● Task details
Search the entries below for the word "spool" and copy each line that has it.

● Material to process
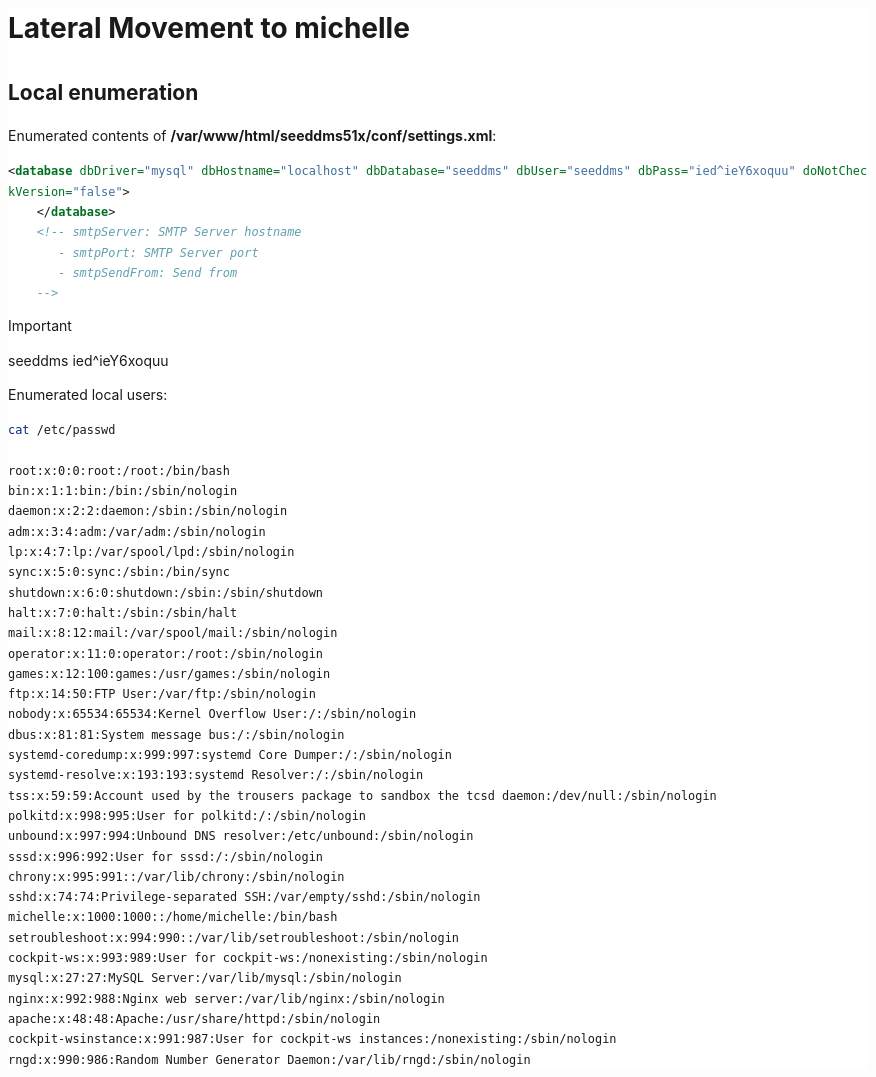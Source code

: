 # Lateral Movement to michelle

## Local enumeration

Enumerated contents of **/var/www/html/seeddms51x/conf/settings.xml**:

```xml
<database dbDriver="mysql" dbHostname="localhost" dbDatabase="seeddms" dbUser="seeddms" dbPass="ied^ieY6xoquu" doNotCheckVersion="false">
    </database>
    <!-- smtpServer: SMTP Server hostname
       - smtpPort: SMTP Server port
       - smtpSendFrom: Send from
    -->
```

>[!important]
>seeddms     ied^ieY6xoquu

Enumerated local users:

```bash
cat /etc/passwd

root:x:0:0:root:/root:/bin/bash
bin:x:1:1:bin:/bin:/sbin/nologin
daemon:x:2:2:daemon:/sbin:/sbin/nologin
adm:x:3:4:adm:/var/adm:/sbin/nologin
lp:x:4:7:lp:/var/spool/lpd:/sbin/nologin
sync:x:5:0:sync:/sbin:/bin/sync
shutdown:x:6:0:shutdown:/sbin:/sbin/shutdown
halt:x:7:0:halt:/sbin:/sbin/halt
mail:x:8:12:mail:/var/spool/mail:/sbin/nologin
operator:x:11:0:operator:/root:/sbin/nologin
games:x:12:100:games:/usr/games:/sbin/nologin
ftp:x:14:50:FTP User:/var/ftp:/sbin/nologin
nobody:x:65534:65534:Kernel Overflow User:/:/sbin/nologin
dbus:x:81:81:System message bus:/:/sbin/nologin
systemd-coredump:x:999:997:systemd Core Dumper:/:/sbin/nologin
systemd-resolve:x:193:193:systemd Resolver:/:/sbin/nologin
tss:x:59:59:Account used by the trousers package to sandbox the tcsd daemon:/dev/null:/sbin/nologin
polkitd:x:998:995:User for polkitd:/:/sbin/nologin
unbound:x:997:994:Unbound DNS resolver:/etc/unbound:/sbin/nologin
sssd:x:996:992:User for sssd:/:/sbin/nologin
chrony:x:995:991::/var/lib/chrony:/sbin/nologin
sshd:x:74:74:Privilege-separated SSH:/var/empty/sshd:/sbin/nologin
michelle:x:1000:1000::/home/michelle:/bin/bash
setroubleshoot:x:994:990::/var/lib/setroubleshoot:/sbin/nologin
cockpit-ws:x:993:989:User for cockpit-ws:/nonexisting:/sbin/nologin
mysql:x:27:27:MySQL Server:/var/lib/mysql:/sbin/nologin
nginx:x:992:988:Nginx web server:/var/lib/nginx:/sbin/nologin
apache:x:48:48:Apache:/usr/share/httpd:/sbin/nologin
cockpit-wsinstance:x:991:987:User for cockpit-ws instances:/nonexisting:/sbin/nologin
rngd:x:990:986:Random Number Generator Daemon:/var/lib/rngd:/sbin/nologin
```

● Solved problem
lp:x:4:7:lp:/var/spool/lpd:/sbin/nologin
mail:x:8:12:mail:/var/spool/mail:/sbin/nologin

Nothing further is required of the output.